Wiceprezes Samsunga wraca za kraty. Akcje giganta zaliczają mocny spadek

Wiceprezes Samsunga wraca za kraty. Akcje giganta zaliczają mocny spadek

Jay Y. Lee, wiceprezes Samsunga
Jay Y. Lee, wiceprezes Samsunga Źródło:Newspix.pl / ABACA
Wiceprezes spółki Samsung Electronics został skazany na 2 lata i 6 miesięcy więzienia za korupcję. Jay Y. Lee stracił też prawo nadzorowania procesu dziedziczenia firmy po zmarłym ojcu.

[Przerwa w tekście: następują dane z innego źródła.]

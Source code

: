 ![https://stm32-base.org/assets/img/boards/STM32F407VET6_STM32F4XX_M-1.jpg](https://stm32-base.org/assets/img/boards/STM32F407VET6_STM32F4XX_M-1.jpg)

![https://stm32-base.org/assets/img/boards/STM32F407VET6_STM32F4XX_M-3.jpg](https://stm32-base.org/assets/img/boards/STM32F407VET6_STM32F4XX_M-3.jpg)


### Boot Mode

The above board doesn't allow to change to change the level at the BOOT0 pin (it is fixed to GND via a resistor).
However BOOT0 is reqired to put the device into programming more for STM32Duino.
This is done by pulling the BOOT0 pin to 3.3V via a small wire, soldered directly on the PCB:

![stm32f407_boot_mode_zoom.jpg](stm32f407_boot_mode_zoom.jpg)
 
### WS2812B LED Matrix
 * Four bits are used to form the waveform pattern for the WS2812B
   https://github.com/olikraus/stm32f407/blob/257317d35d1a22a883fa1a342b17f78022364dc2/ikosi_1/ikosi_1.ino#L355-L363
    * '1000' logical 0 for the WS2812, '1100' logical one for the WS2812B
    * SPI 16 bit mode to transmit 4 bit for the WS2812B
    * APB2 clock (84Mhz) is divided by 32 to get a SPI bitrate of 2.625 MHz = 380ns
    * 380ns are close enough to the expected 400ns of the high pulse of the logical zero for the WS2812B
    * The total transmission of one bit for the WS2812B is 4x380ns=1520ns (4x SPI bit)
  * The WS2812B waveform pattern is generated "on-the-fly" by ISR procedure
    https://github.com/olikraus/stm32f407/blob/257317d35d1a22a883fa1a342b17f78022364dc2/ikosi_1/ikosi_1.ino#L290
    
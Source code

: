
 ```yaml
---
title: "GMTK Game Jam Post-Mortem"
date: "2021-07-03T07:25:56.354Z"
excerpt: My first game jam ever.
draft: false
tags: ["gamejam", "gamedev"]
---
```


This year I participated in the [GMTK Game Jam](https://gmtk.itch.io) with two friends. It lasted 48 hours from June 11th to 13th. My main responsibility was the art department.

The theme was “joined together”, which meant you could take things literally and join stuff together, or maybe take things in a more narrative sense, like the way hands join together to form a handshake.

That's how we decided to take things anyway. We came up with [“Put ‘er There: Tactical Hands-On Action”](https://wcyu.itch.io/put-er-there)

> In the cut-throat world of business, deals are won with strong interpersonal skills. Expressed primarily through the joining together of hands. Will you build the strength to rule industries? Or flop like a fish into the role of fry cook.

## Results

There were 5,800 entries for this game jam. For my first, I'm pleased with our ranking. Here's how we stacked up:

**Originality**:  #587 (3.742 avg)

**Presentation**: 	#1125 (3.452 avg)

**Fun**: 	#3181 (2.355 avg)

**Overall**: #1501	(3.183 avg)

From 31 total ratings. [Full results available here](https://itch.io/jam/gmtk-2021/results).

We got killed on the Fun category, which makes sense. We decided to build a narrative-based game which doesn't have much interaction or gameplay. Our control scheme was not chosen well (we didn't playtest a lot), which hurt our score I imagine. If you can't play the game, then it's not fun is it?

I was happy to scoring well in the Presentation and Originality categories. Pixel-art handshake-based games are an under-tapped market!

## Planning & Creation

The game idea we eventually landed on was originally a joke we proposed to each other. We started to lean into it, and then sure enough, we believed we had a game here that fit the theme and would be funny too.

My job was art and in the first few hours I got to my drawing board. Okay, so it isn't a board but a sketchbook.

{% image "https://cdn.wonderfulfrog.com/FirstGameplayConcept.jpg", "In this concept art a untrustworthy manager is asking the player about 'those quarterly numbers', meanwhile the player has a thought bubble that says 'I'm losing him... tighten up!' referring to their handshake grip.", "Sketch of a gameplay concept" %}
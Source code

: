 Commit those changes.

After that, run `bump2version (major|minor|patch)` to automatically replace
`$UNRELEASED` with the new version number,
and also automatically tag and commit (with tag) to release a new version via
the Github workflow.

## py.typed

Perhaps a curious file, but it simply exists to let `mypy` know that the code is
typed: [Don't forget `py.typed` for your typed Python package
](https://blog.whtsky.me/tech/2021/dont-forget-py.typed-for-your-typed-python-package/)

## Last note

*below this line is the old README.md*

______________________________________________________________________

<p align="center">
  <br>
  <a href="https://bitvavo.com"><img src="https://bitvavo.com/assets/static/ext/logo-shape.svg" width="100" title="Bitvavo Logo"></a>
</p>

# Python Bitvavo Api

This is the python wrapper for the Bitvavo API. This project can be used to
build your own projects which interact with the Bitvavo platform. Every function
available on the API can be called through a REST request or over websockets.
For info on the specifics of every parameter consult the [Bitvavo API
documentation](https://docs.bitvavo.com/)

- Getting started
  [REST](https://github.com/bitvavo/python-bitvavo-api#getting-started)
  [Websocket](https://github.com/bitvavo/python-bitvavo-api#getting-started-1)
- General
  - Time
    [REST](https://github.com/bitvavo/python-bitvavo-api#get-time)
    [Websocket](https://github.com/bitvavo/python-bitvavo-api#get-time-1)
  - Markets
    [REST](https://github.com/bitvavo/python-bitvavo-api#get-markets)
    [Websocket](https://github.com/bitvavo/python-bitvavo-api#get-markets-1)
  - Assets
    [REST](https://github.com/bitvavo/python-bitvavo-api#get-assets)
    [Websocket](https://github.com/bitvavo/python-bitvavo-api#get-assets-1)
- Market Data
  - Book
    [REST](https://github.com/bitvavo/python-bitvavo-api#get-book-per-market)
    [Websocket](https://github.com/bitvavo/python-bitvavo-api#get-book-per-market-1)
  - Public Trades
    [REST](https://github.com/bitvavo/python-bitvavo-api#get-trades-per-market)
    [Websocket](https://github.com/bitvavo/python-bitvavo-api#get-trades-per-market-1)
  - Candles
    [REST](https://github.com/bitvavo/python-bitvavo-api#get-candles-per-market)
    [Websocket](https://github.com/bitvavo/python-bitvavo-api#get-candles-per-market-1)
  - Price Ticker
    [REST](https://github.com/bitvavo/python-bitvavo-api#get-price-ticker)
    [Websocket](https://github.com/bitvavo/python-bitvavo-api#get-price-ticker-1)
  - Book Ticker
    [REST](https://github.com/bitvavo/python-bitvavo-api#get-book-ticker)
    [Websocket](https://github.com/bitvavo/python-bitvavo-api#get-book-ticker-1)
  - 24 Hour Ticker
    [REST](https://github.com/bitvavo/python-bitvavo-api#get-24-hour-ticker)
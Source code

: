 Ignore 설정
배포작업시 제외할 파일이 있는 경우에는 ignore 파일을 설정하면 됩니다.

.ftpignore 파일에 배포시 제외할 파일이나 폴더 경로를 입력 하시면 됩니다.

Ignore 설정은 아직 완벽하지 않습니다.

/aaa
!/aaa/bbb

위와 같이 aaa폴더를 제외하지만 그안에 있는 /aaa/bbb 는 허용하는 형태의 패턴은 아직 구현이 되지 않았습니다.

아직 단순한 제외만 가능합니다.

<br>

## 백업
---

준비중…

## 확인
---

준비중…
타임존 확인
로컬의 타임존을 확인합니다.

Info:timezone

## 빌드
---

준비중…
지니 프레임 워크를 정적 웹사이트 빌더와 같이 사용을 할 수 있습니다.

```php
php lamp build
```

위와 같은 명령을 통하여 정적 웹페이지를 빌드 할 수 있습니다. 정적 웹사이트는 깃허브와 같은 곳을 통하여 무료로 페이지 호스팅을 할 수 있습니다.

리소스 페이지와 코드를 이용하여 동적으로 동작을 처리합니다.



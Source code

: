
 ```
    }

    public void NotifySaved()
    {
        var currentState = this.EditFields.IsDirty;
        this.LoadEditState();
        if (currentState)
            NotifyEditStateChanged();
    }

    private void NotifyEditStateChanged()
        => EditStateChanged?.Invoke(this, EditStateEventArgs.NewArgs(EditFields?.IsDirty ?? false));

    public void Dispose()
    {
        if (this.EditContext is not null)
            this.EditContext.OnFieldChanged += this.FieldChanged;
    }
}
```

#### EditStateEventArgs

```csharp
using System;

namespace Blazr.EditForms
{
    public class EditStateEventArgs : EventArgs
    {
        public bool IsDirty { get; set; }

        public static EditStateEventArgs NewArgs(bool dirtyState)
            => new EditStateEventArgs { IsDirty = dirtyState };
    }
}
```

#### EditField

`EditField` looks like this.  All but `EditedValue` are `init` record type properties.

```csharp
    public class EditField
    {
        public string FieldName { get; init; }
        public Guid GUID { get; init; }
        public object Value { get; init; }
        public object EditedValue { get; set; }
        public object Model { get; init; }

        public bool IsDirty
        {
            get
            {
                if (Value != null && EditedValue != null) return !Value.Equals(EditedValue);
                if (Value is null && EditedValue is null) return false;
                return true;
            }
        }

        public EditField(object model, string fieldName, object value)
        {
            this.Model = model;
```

Po kilku latach sądowej batalii wiceprezes Samsunga został skazany na 2,5 roku pozbawienia wolności przez południowokoreański Sąd Najwyższy. Jay Y. Lee oskarżany był o korupcję i wykorzystywanie poufałych relacji z rządem Korei Południowej. Wydany w poniedziałek 18 stycznia wyrok oznacza, że 52-letni Jay Y. Lee, który miał przejąć firmę po śmierci ojca, zostanie odsunięty od podejmowania istotnych dla korporacji decyzji. W związku z zatrzymaniem miliardera akcje firmy zaliczyły spadek o prawie 4 proc.

Sąd poprzedniej instancji w 2017 roku skazał Jay Y. Lee na pięć lat więzienia. Miliarder zaprzeczał oskarżeniom o przekupienie byłej prezydent kraju Park Geun-hye, a jego wyrok zmniejszono i zawieszono w postępowaniu odwoławczym. Biznesmen na krótko wrócił na wolność. Dotychczasowy pobyt za kratami zostanie wliczony w poczet obecnie zasądzonej kary. Miliarder może jeszcze odwołać się od wyroku.